The study, published in the most recent issue of Science magazine, periodically polled more than 2000 adults who reported what they were doing, whether their minds were wandering, and how happy they were on a scale of 1 to 100.
The study found at any given time, almost half of the test subjects were thinking about something other than the situation at hand. In any given situation, subjects were likely to be “mind-wandering” at least 30 percent of the time, except during sex, during which their minds wandered only 10 percent of the time.
The paper was co-authored by Harvard doctoral student Matthew A. Killingsworth and Psychology Professor Daniel T. Gilbert, who doubted whether the unique evolutionary trait of “mind wandering” in humans has any significant emotional advantage.
“Even during unpleasant activities, when it would seem beneficial to be day-dreaming, we found that mind-wandering doesn’t lead to higher happiness,” Killingsworth said, pointing to commuting as an example.
The psychologists performed a time-lag test to assess whether it was unhappiness that prompted people to daydream, or vice versa.
The results showed subjects who were mind-wandering were more likely to be unhappy 15 minutes later. In contrast, subjects who were unhappy were no more likely to be mind-wandering after the same 15 minutes.

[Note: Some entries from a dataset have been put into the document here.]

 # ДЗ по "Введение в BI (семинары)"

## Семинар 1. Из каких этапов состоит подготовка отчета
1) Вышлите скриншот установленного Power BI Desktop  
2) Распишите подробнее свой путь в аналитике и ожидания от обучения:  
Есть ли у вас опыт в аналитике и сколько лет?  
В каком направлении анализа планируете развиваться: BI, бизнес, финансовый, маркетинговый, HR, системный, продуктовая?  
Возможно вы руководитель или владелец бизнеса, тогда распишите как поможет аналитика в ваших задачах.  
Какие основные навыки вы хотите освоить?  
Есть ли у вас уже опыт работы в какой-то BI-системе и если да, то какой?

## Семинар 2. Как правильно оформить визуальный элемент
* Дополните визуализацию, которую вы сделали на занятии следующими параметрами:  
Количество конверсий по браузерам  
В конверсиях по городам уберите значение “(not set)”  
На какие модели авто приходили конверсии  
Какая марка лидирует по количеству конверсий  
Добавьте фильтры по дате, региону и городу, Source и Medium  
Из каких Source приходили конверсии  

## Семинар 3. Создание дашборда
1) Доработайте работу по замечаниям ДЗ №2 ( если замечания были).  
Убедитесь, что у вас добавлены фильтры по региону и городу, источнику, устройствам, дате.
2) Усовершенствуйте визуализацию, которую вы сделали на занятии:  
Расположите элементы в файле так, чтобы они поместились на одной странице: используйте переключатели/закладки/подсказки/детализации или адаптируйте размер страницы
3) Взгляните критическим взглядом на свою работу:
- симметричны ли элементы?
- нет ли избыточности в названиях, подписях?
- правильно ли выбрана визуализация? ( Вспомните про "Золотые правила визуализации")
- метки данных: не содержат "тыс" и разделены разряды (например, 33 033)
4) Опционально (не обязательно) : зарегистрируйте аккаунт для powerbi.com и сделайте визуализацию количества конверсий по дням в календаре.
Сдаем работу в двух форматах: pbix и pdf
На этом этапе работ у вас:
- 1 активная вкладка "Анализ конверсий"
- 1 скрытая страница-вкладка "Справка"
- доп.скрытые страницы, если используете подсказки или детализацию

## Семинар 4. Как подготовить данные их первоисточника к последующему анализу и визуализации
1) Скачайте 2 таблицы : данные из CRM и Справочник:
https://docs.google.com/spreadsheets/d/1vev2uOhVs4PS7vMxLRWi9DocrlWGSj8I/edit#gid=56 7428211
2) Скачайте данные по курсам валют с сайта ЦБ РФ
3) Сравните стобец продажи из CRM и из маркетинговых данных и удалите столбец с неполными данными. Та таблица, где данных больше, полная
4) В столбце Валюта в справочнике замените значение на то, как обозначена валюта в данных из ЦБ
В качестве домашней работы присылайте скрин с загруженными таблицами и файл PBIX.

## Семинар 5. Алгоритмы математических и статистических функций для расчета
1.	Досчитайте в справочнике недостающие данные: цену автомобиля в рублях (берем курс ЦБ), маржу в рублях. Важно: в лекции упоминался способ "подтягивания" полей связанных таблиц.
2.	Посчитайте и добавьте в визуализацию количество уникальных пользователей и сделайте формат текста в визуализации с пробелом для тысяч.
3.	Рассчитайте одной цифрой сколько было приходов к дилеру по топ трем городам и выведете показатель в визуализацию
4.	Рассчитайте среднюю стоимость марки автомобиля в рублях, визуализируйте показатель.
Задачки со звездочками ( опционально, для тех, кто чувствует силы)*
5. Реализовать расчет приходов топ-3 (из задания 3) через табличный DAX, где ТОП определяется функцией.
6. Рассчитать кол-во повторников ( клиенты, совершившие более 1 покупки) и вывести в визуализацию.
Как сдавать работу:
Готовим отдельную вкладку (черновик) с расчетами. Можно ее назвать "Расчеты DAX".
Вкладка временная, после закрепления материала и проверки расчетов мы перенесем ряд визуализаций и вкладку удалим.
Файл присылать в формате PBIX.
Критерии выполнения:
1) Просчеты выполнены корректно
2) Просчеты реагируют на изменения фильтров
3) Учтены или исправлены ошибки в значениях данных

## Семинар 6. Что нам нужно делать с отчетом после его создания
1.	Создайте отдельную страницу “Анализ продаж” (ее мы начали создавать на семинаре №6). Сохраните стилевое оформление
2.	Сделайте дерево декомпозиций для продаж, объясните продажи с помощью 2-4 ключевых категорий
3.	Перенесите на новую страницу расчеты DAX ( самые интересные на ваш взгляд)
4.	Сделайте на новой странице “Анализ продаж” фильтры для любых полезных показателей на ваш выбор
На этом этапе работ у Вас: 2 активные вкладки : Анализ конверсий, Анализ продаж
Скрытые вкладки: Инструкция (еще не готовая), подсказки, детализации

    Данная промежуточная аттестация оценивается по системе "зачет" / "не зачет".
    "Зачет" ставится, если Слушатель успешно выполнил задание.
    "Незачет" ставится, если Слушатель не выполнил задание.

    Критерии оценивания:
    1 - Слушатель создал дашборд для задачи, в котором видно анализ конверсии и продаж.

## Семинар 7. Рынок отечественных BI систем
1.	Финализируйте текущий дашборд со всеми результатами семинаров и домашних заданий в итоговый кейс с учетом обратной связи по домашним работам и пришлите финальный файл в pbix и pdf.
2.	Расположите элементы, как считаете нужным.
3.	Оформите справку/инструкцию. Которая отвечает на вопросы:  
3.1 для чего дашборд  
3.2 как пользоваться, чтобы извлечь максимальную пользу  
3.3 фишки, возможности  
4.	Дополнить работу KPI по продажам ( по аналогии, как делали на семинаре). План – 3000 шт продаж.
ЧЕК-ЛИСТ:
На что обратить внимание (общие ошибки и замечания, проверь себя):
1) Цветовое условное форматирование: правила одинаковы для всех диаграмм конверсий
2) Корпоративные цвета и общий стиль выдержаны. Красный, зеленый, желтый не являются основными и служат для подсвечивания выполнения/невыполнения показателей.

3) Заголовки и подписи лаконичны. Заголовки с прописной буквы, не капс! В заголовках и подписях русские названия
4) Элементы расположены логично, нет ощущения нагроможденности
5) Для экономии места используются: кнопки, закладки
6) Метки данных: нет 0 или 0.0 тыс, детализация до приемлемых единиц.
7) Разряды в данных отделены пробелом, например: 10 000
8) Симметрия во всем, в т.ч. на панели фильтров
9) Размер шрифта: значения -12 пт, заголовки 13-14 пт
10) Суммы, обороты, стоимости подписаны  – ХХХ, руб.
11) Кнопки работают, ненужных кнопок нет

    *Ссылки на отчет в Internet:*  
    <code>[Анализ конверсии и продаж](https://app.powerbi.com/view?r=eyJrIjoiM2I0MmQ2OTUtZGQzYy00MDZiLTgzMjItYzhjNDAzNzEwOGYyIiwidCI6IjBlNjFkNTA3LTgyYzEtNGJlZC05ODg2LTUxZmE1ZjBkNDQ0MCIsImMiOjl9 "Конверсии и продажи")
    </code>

Perhaps most surprising of all, the content of one’s daydream seems to have little effect on level of happiness. Those whose thoughts wandered to more pleasant topics had only slightly higher happiness levels than those wandering to unpleasant or neutral topics, but they still had lower happiness levels than those focused on the present.
“The ability to think about what is not happening is a cognitive achievement that comes at an emotional cost,” the authors concluded in their paper.